Off I-5 north from Redding, California.During the early spring bank anglers can catch trout. During the summer the trout seek cooler temperatures with the most effective trolling at depths of 30 to 70 feet. Almost any rocky area on the lake may produce bass. Best catfish taking is in the spring and summer months at night. Although there are white sturgeon in the lake, few anglers fish for these giant bottom-feeders. Record sturgeon catch was in 1977, 190 pounds and 8 feet, 2 inches long.
Public Boat Ramps at Shasta Lake
Antlers - On the upper Sacramento River Arm adjacent to Antlers Campground.
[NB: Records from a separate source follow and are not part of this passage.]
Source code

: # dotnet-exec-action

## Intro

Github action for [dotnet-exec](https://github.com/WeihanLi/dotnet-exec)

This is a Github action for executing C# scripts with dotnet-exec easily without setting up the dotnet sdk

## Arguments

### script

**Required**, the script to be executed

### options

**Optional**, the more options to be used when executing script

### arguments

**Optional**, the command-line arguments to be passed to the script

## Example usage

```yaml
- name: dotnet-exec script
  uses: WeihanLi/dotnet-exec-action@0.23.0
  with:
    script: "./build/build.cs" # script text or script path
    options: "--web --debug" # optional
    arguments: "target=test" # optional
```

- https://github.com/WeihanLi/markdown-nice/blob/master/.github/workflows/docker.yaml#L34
Picnicking, restrooms, fee. Exit I-5 at Antlers Road. 1/2 mile.
Bailey Cove - On the lower McCloud River Arm in Bailey Cove Campground area. Picnicking, restrooms, fee. (Not recommended on summer weekends due to excessive congestion, consider using Packers Bay.) Exit I-5 at O'Brien, take Shasta Caverns Road 1 mile to Bailey Cove Road.
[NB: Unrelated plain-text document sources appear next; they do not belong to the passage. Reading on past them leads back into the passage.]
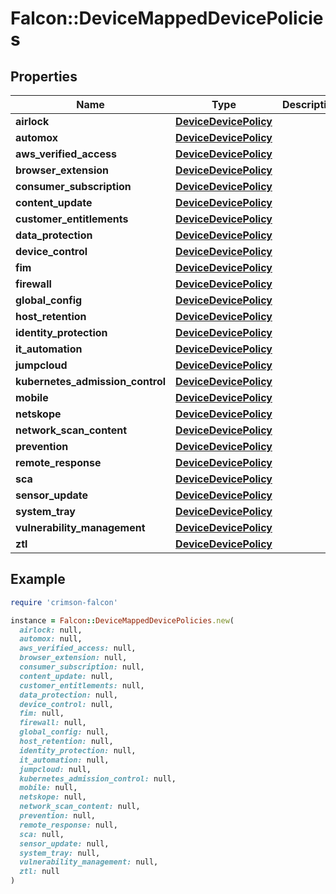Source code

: # Falcon::DeviceMappedDevicePolicies

## Properties

| Name | Type | Description | Notes |
| ---- | ---- | ----------- | ----- |
| **airlock** | [**DeviceDevicePolicy**](DeviceDevicePolicy.md) |  | [optional] |
| **automox** | [**DeviceDevicePolicy**](DeviceDevicePolicy.md) |  | [optional] |
| **aws_verified_access** | [**DeviceDevicePolicy**](DeviceDevicePolicy.md) |  | [optional] |
| **browser_extension** | [**DeviceDevicePolicy**](DeviceDevicePolicy.md) |  | [optional] |
| **consumer_subscription** | [**DeviceDevicePolicy**](DeviceDevicePolicy.md) |  | [optional] |
| **content_update** | [**DeviceDevicePolicy**](DeviceDevicePolicy.md) |  | [optional] |
| **customer_entitlements** | [**DeviceDevicePolicy**](DeviceDevicePolicy.md) |  | [optional] |
| **data_protection** | [**DeviceDevicePolicy**](DeviceDevicePolicy.md) |  | [optional] |
| **device_control** | [**DeviceDevicePolicy**](DeviceDevicePolicy.md) |  | [optional] |
| **fim** | [**DeviceDevicePolicy**](DeviceDevicePolicy.md) |  | [optional] |
| **firewall** | [**DeviceDevicePolicy**](DeviceDevicePolicy.md) |  | [optional] |
| **global_config** | [**DeviceDevicePolicy**](DeviceDevicePolicy.md) |  | [optional] |
| **host_retention** | [**DeviceDevicePolicy**](DeviceDevicePolicy.md) |  | [optional] |
| **identity_protection** | [**DeviceDevicePolicy**](DeviceDevicePolicy.md) |  | [optional] |
| **it_automation** | [**DeviceDevicePolicy**](DeviceDevicePolicy.md) |  | [optional] |
| **jumpcloud** | [**DeviceDevicePolicy**](DeviceDevicePolicy.md) |  | [optional] |
| **kubernetes_admission_control** | [**DeviceDevicePolicy**](DeviceDevicePolicy.md) |  | [optional] |
| **mobile** | [**DeviceDevicePolicy**](DeviceDevicePolicy.md) |  | [optional] |
| **netskope** | [**DeviceDevicePolicy**](DeviceDevicePolicy.md) |  | [optional] |
| **network_scan_content** | [**DeviceDevicePolicy**](DeviceDevicePolicy.md) |  | [optional] |
| **prevention** | [**DeviceDevicePolicy**](DeviceDevicePolicy.md) |  | [optional] |
| **remote_response** | [**DeviceDevicePolicy**](DeviceDevicePolicy.md) |  | [optional] |
| **sca** | [**DeviceDevicePolicy**](DeviceDevicePolicy.md) |  | [optional] |
| **sensor_update** | [**DeviceDevicePolicy**](DeviceDevicePolicy.md) |  | [optional] |
| **system_tray** | [**DeviceDevicePolicy**](DeviceDevicePolicy.md) |  | [optional] |
| **vulnerability_management** | [**DeviceDevicePolicy**](DeviceDevicePolicy.md) |  | [optional] |
| **ztl** | [**DeviceDevicePolicy**](DeviceDevicePolicy.md) |  | [optional] |

## Example

```ruby
require 'crimson-falcon'

instance = Falcon::DeviceMappedDevicePolicies.new(
  airlock: null,
  automox: null,
  aws_verified_access: null,
  browser_extension: null,
  consumer_subscription: null,
  content_update: null,
  customer_entitlements: null,
  data_protection: null,
  device_control: null,
  fim: null,
  firewall: null,
  global_config: null,
  host_retention: null,
  identity_protection: null,
  it_automation: null,
  jumpcloud: null,
  kubernetes_admission_control: null,
  mobile: null,
  netskope: null,
  network_scan_content: null,
  prevention: null,
  remote_response: null,
  sca: null,
  sensor_update: null,
  system_tray: null,
  vulnerability_management: null,
  ztl: null
)
```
Centimudi - Near Shasta Dam, northwest of Shasta Lake City. Restrooms, fee, picnicking nearby. (Not recommended on holiday weekends due to excessive congestion, consider using Packers Bay.) Exit I-5 at Lake Boulevard or Shasta Lake City on Shasta Dam Boulevard, take Lake or Shasta Dam Boulevard to Summit City.
Hirz Bay - On the Upper McCloud River Arm adjacent to Hirz Bay Campground. Restrooms, fee. Exit I-5 at Gilman Road, 10 miles to Hirz Bay.
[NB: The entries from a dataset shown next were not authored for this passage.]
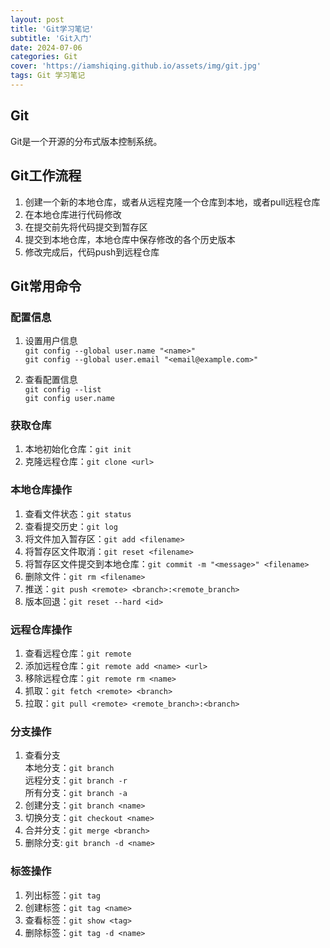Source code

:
 ```yaml
---
layout: post
title: 'Git学习笔记'
subtitle: 'Git入门'
date: 2024-07-06
categories: Git
cover: 'https://iamshiqing.github.io/assets/img/git.jpg'
tags: Git 学习笔记
---
```


## Git
Git是一个开源的分布式版本控制系统。

## Git工作流程
1. 创建一个新的本地仓库，或者从远程克隆一个仓库到本地，或者pull远程仓库
2. 在本地仓库进行代码修改
3. 在提交前先将代码提交到暂存区
4. 提交到本地仓库，本地仓库中保存修改的各个历史版本
5. 修改完成后，代码push到远程仓库

## Git常用命令
### 配置信息
1. 设置用户信息<br>
```git config --global user.name "<name>"```<br>
```git config --global user.email "<email@example.com>"```

2. 查看配置信息<br>
```git config --list```<br>
```git config user.name```

### 获取仓库
1. 本地初始化仓库：```git init```
2. 克隆远程仓库：```git clone <url>```

### 本地仓库操作
1. 查看文件状态：```git status```
2. 查看提交历史：```git log```
3. 将文件加入暂存区：```git add <filename>```
4. 将暂存区文件取消：```git reset <filename>```
5. 将暂存区文件提交到本地仓库：```git commit -m "<message>" <filename>```
6. 删除文件：```git rm <filename>```
7. 推送：```git push <remote> <branch>:<remote_branch>```
8. 版本回退：```git reset --hard <id>```

### 远程仓库操作
1. 查看远程仓库：```git remote```
2. 添加远程仓库：```git remote add <name> <url>```
3. 移除远程仓库：```git remote rm <name>```
4. 抓取：```git fetch <remote> <branch>```
5. 拉取：```git pull <remote> <remote_branch>:<branch>```

### 分支操作
1. 查看分支<br>
本地分支：```git branch```<br>
远程分支：```git branch -r```<br>
所有分支：```git branch -a```
2. 创建分支：```git branch <name>```
3. 切换分支：```git checkout <name>```
4. 合并分支：```git merge <branch>```
5. 删除分支: ```git branch -d <name>```

### 标签操作
1. 列出标签：```git tag```
2. 创建标签：```git tag <name>```
3. 查看标签：```git show <tag>```
4. 删除标签：```git tag -d <name>```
Jones Valley - On the Pit River Arm at its confluence with the Squaw Valley Creek Arm near the Jones Valley Campground. Restrooms, fee. Exit at Oasis Road or Mountain Gate then east to Bear Mountain Road, 9 miles. (Not recommended on holidays or summer weekends due to congestion.)
Packers Bay - On the Lower Pit River Arm adjacent to the Packers Bay Marina. Picnicking, restrooms, fee. Northbound traffic exit at O'Brien and join southbound 1-5 traffic. Exit at Packers Bay Road, 1 mile.
Sugarloaf - On the Upper Sacramento River Arm in the Sugarloaf area of Lakehead. Fee. Services nearby. Exit I-5 at Lakeshore Drive, left 2 miles
Fish species within the lake are varied and abundant. Species known to inhabit the lake include: rainbow trout, brown trout, chinook salmon, largemouth bass, spotted bass, smallmouth bass, black crappie, bluegill, carp, Sacramento sucker, Sacramento squawfish, riffle sculpin, black fish, hardhead minnow, white sturgeon, channel squawfish, threadfin shad, white catfish, brown bullhead, golden shiner and green sunfish.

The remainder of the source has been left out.